Gabriella sacó las prendas que había llevado puestas Ulrika y ésta la ayudó a ponérselas. Eran demasiado largas para la condesa, pero iba a ver a Hermione y se negaba a ir vestida como una doncella o una ramera. Ulrika miró con ojos anhelantes la ropa de los muchachos dormidos, que estaba muchísimo más limpia que los harapos robados que vestía, pero ninguno de ellos tenía ni remotamente su tamaño. El chico de los pendientes, sin embargo, parecía tener el tamaño de pies adecuado, así que le quitó las botas y se las probó. Le quedaban casi perfectas. Con un suspiro de alivio, le dejó las enormes botas del matón y bajó a toda prisa los escalones en compañía de Gabriella.
* * *
La casa de la dama Hermione estaba a oscuras cuando se aproximaron a ella. Ulrika y Gabriella ralentizaron el paso, intranquilas, mirando alrededor por si había trampas.
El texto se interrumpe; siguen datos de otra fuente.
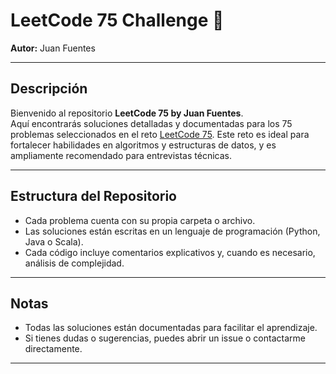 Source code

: # LeetCode 75 Challenge 🚀  
**Autor:** Juan Fuentes

---

## Descripción

Bienvenido al repositorio **LeetCode 75 by Juan Fuentes**.  
Aquí encontrarás soluciones detalladas y documentadas para los 75 problemas seleccionados en el reto [LeetCode 75](https://leetcode.com/studyplan/leetcode-75/). Este reto es ideal para fortalecer habilidades en algoritmos y estructuras de datos, y es ampliamente recomendado para entrevistas técnicas.

---

## Estructura del Repositorio

- Cada problema cuenta con su propia carpeta o archivo.
- Las soluciones están escritas en un lenguaje de programación (Python, Java o Scala).
- Cada código incluye comentarios explicativos y, cuando es necesario, análisis de complejidad.

---

## Notas

- Todas las soluciones están documentadas para facilitar el aprendizaje.
- Si tienes dudas o sugerencias, puedes abrir un issue o contactarme directamente.

--- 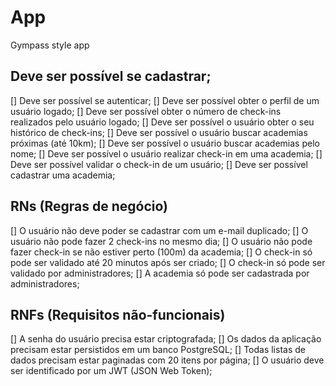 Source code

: # App

Gympass style app

##  Deve ser possível se cadastrar;
 [] Deve ser possível se autenticar;
 [] Deve ser possível obter o perfil de um usuário logado;
 [] Deve ser possível obter o número de check-ins realizados pelo usuário logado;
 [] Deve ser possível o usuário obter o seu histórico de check-ins;
 [] Deve ser possível o usuário buscar academias próximas (até 10km);
 [] Deve ser possível o usuário buscar academias pelo nome;
 [] Deve ser possível o usuário realizar check-in em uma academia;
 [] Deve ser possível validar o check-in de um usuário;
 [] Deve ser possível cadastrar uma academia;

## RNs (Regras de negócio)
 [] O usuário não deve poder se cadastrar com um e-mail duplicado;
 [] O usuário não pode fazer 2 check-ins no mesmo dia;
 [] O usuário não pode fazer check-in se não estiver perto (100m) da academia;
 [] O check-in só pode ser validado até 20 minutos após ser criado;
 [] O check-in só pode ser validado por administradores;
 [] A academia só pode ser cadastrada por administradores;
## RNFs (Requisitos não-funcionais)
 [] A senha do usuário precisa estar criptografada;
 [] Os dados da aplicação precisam estar persistidos em um banco PostgreSQL;
 [] Todas listas de dados precisam estar paginadas com 20 itens por página;
 [] O usuário deve ser identificado por um JWT (JSON Web Token);
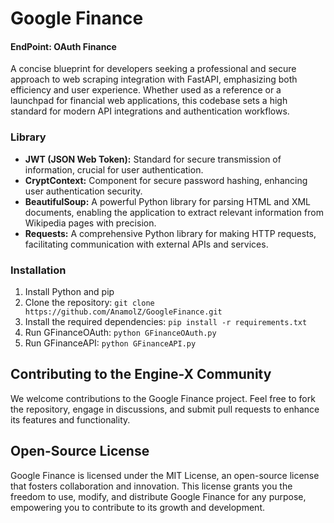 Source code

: # Google Finance
  #### EndPoint: OAuth Finance 
A concise blueprint for developers seeking a professional and secure approach to web scraping integration with FastAPI, emphasizing both efficiency and user experience. Whether used as a reference or a launchpad for financial web applications, this codebase sets a high standard for modern API integrations and authentication workflows.

### Library

* **JWT (JSON Web Token):** Standard for secure transmission of information, crucial for user authentication.
* **CryptContext:** Component for secure password hashing, enhancing user authentication security.
* **BeautifulSoup:** A powerful Python library for parsing HTML and XML documents, enabling the application to extract relevant information from Wikipedia pages with precision.
* **Requests:** A comprehensive Python library for making HTTP requests, facilitating communication with external APIs and services.

### Installation

1. Install Python and pip
2. Clone the repository: `git clone https://github.com/AnamolZ/GoogleFinance.git`
4. Install the required dependencies: `pip install -r requirements.txt`
5. Run GFinanceOAuth: `python GFinanceOAuth.py`
6. Run GFinanceAPI: `python GFinanceAPI.py`

## Contributing to the Engine-X Community

We welcome contributions to the Google Finance project. Feel free to fork the repository, engage in discussions, and submit pull requests to enhance its features and functionality.

## Open-Source License

Google Finance is licensed under the MIT License, an open-source license that fosters collaboration and innovation. This license grants you the freedom to use, modify, and distribute Google Finance for any purpose, empowering you to contribute to its growth and development.
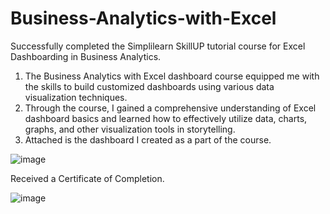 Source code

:# Business-Analytics-with-Excel

Successfully completed the Simplilearn SkillUP tutorial course for Excel Dashboarding in Business Analytics.

1. The Business Analytics with Excel dashboard course equipped me with the skills to build customized dashboards using various data visualization techniques.
2. Through the course, I gained a comprehensive understanding of Excel dashboard basics and learned how to effectively utilize data, charts, graphs, and other visualization tools in storytelling.
3. Attached is the dashboard I created as a part of the course.

![image](https://github.com/SaneelTare/Business-Analytics-with-Excel/assets/90349506/e90c5a97-6fef-4d31-9858-657a7ab32ab9)

Received a Certificate of Completion.

![image](https://github.com/SaneelTare/Business-Analytics-with-Excel/assets/90349506/daa3211a-b81e-4f9b-aafc-91eaee873367)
Ulrika forzó el oído por si oía latidos de corazón ocultos, o el sutil movimiento de seres de corazón muerto que aguardaran al acecho. No oyó nada, y, al parecer, Gabriella también quedó satisfecha, ya que pasado un momento continuó hasta la puerta y llamó con los nudillos.
Pasó largo rato antes de que llegara la respuesta, pero justo cuando levantaba la mano para volver a llamar, oyeron que descorrían el cerrojo y la puerta se abrió un poco. Una doncella tímida las observó a través de la rendija.
—Gebhart, ¿eres…? —comenzó, y luego lanzó una exclamación ahogada e intentó cerrar.
Gabriella detuvo la puerta con una mano, se irguió y la miró con altanería.
—La condesa Gabriella von Nachthafen ha venido a ver a la dama Hermione —dijo.
Los ojos de la doncella se desorbitaron al oírla, y se encogió aún más detrás de la puerta.
—La dama Hermione lo lamenta, pero no está en casa para recibir visitas hoy —dijo—. ¿Q… queréis dejar una tarjeta?
Gabriella gruñó y abrió con brusquedad la puerta, que golpeó a la doncella y la hizo caer de espaldas en el vestíbulo de entrada. Ulrika desenvainó el estoque robado y entró junto a la condesa, mirando a su alrededor en busca de amenazas. No vio ninguna. La doncella estaba sola y la casa en silencio. Cerró la puerta mientras Gabriella avanzaba hacia la doncella y la levantaba, sujetándola por la pechera del corpiño.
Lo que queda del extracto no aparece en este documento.